The top financial institutions in the U.S. leverage tens of thousands of third-party software vendors, all running independently but interconnected, that at any moment can become a point of entry for cyber attackers that tirelessly search every facet of a company’s web perimeter looking for potential weak spots. And as we’ve recently learned, those weak spots are often created by third-party websites that haven’t undergone the same high level of security scrutiny as the company’s internally developed applications.
Still, there are financial czars like Benjamin Lawsky, New York State’s first superintendent of financial services, who want answers.
Mr. Lawsky recently sent a letter to dozens of banks looking to better understand their third-party vendors’ information security risks, stating that “it is abundantly clear that, in many respects, a firm’s level of cybersecurity is only as good as the cybersecurity of its vendors.” But it’s doubtful that banks will be able to supply a satisfactory answer – not because of lacking concern or interest, but because they simply cannot know without having a scalable and systematic approach to addressing third-party vendor risk.

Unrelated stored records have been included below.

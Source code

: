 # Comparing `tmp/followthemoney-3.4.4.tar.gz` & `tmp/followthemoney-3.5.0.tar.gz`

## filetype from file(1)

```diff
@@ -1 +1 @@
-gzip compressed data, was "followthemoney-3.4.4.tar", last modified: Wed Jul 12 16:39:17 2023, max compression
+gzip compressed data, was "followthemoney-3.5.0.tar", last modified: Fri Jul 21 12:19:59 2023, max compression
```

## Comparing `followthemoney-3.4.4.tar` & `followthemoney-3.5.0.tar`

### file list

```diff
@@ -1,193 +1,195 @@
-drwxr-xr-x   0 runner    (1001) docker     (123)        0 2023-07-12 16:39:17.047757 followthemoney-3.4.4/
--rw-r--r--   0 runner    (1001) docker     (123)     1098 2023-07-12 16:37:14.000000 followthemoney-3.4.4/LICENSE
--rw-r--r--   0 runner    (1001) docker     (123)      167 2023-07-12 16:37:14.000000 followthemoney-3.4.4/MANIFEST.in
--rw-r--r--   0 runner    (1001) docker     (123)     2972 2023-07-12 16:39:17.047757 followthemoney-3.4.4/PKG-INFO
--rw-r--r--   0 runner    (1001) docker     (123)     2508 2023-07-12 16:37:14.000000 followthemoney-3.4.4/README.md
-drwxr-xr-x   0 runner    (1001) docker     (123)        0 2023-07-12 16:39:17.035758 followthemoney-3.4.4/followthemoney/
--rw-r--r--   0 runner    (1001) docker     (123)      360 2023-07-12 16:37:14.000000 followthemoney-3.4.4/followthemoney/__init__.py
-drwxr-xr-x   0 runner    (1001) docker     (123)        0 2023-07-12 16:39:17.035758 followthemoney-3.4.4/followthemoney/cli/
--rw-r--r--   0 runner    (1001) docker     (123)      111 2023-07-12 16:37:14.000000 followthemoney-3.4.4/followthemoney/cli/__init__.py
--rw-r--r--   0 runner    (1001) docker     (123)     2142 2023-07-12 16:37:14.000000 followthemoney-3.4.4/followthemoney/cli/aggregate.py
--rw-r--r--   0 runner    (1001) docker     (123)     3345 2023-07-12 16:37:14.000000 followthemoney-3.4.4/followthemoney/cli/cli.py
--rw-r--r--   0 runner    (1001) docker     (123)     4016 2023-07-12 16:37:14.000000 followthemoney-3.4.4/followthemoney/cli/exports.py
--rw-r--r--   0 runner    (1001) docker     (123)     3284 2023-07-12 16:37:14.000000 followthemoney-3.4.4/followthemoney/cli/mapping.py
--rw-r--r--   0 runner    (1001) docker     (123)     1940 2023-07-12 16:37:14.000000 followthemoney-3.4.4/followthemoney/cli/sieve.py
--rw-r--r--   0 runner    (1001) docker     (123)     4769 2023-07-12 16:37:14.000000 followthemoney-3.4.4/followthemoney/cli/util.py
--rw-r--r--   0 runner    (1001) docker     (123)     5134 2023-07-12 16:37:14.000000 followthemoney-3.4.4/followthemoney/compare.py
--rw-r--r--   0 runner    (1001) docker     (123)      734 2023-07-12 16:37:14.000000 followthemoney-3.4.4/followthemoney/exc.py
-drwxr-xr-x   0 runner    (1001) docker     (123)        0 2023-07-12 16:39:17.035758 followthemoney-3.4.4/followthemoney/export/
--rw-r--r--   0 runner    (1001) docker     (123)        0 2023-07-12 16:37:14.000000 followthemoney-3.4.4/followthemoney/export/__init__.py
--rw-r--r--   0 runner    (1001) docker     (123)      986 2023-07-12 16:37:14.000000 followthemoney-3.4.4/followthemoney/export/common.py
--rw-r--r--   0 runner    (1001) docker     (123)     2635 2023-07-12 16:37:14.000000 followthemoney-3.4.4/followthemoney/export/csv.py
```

To elaborate, the process for software vendor security is currently dominated by the manual collection of unaudited questionnaires (yes, questionnaires!) about the vendor’s internal security practices. These questionnaires are generally filled out at the time of purchase of a software product and rarely are readdressed, even years after the software is introduced. With thousands upon thousands of vendors, it easy to see how the process can become muddled and inefficient.
Yet despite the cumbersome logistics, banks should not be able to transfer blame. They have a responsibility to know the ins and outs of whom they are doing business with. So what are banks to do now that they can no longer say “it was my vendor?” There are really only two options: regulate or be regulated.

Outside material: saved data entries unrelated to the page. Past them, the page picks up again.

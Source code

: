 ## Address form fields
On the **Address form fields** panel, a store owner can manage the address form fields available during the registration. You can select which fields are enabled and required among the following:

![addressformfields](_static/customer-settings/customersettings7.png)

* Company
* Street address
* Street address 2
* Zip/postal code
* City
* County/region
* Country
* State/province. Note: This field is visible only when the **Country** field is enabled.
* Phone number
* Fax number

Perhaps this requires a new set of guidelines and best practices. It would make sense. Why should banks be any different then hospitals, car manufacturers, or food producers? Lawsky’s call to action sets the wheels in motion, but banks can avoid potentially unwelcome regulations as long as they take a candid look at their own software landscape through self-regulation. As software is bought, it should be regularly audited for vulnerabilities by an independent third party, and not be deployed until critical vulnerabilities have been addressed.
To self-regulate banks would have to find a way to ensure a truly secure digital ecosystem from the ground up. They would need to insist on independent third-party audits of their vendor software. Since most applications are now built from reusable open source components, they would also need to verify that their applications don’t contain critical vulnerabilities such as Shellshock and Heartbleed.
To highlight how big an issue this is, nine out of 10 third-party applications get an F when they are independently audited for security threats. A model system would enable an enterprise to – at a glance – understand which of its vendors is not systematically addressing the cybersecurity of their products and prioritize them for further inspection and remediation.
So how do banks avoid the same regulation once driven from “The Jungle” and “Unsafe At Any Speed”? By demanding that their third-party software applications undergo the same level of security scrutiny as their in-house software. It is now up to banks to pick up on this call-to-action themselves – via self-regulation — or continue to deal with the pressing questions of concerned officials like Benjamin Lawsky and, ultimately, new laws that may require more transparency and impose financial penalties for non-compliance.